Friday, February 11, 2011
Effects of cold weather in the garden
Earlier this week, we had a light dusting of snow. It was perfect, really. It was just enough snow to look pretty, but not enough to damage any plants. The roads were perfectly clear and there was not an awful layer of ice, as there was on the last snowy day.
I have always heard that snow and cold weather was beneficial for gardens and while it may have some positive effects, like softening the ground, according to all I have read, the benefits are not as great as I always heard. Some of what I heard might have been just "old wives tales."
One of the things I always hoped was true was that a colder than usual winter could significantly reduce the insect population. While this may be somewhat true -- some bugs are killed with extremely cold temperatures, bugs hibernate, burrow deep and migrate enough to avoid dying off to any large degree in our milder climate. After a really cold winter they may decrease a bit, but they will be back after a mild year.

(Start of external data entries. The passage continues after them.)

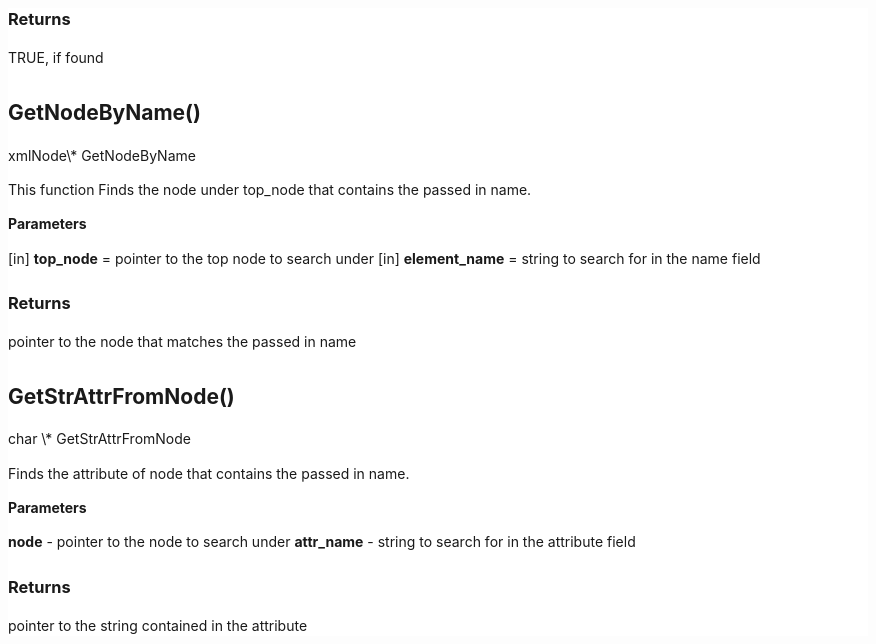 ### Returns

TRUE, if found

## GetNodeByName() <a href="#a3e27309a34f9979130da9be022f68601" id="a3e27309a34f9979130da9be022f68601"></a>

<p>xmlNode\* GetNodeByName</p>

This function Finds the node under top_node that contains the passed in name.

**Parameters**

\[in\] **top_node** = pointer to the top node to search under \[in\] **element_name** = string to search for in the name field

### Returns

pointer to the node that matches the passed in name

## GetStrAttrFromNode() <a href="#a0f8044c829e87a8c2394569b27403892" id="a0f8044c829e87a8c2394569b27403892"></a>

<p>char \* GetStrAttrFromNode</p>

Finds the attribute of node that contains the passed in name.

**Parameters**

**node** - pointer to the node to search under **attr_name** - string to search for in the attribute field

### Returns

pointer to the string contained in the attribute
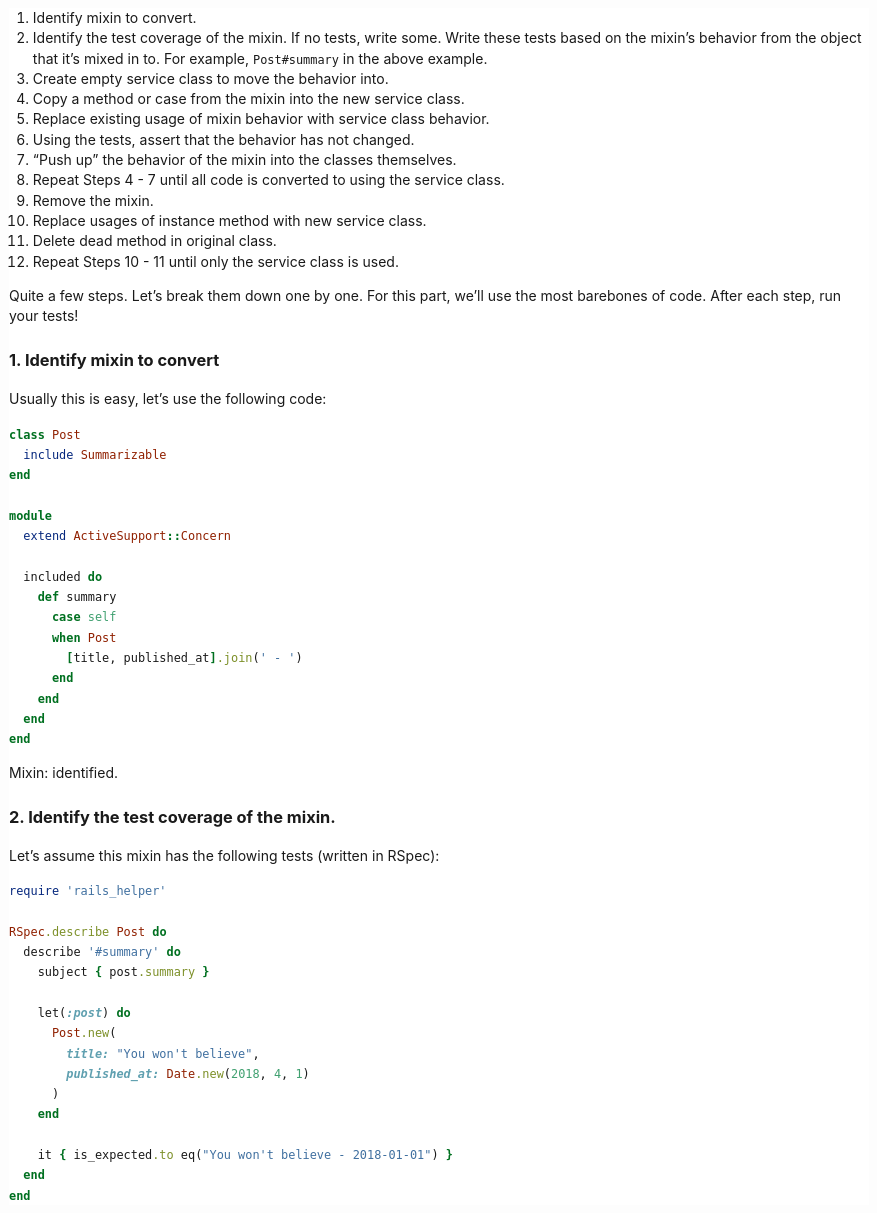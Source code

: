 1. Identify mixin to convert.
2. Identify the test coverage of the mixin. If no tests, write some. Write these tests based on the mixin’s behavior from the object that it’s mixed in to. For example, `Post#summary` in the above example.
3. Create empty service class to move the behavior into.
4. Copy a method or case from the mixin into the new service class.
5. Replace existing usage of mixin behavior with service class behavior.
6. Using the tests, assert that the behavior has not changed.
7. “Push up” the behavior of the mixin into the classes themselves.
8. Repeat Steps 4 - 7 until all code is converted to using the service class.
9. Remove the mixin.
10. Replace usages of instance method with new service class.
11. Delete dead method in original class.
12. Repeat Steps 10 - 11 until only the service class is used.

Quite a few steps. Let’s break them down one by one. For this part, we’ll use the most barebones of code. After each step, run your tests!

### 1. Identify mixin to convert

Usually this is easy, let’s use the following code:

```ruby
class Post
  include Summarizable
end

module
  extend ActiveSupport::Concern

  included do
    def summary
      case self
      when Post
        [title, published_at].join(' - ')
      end
    end
  end
end
```

Mixin: identified.

### 2. Identify the test coverage of the mixin.

Let’s assume this mixin has the following tests (written in RSpec):

```ruby
require 'rails_helper'

RSpec.describe Post do
  describe '#summary' do
    subject { post.summary }

    let(:post) do
      Post.new(
        title: "You won't believe",
        published_at: Date.new(2018, 4, 1)
      )
    end

    it { is_expected.to eq("You won't believe - 2018-01-01") }
  end
end
```


[^1]: This type of thing is very much a presentation concern and doesn’t belong at the model layer, but let’s forget about that for now.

There are some things you can do to help decrease insects in the garden. The number one thing is to till. Till deeply and, if possible, till before the last frost. Tilling at this time will dig up some of the burrowing insects so they will be exposed to the cold and will be killed more easily. It is unlikely you will get all of them, but getting rid of even a few can be helpful. After a terrible year like last year when bugs were such a problem, decreasing them even a little would be great.
I know we will be firing up the tiller as soon as it gets dry enough and just hope we can fight the bugs off a little better this year. If the snow and cold weather help us, that would be great. We would take all the help we can get.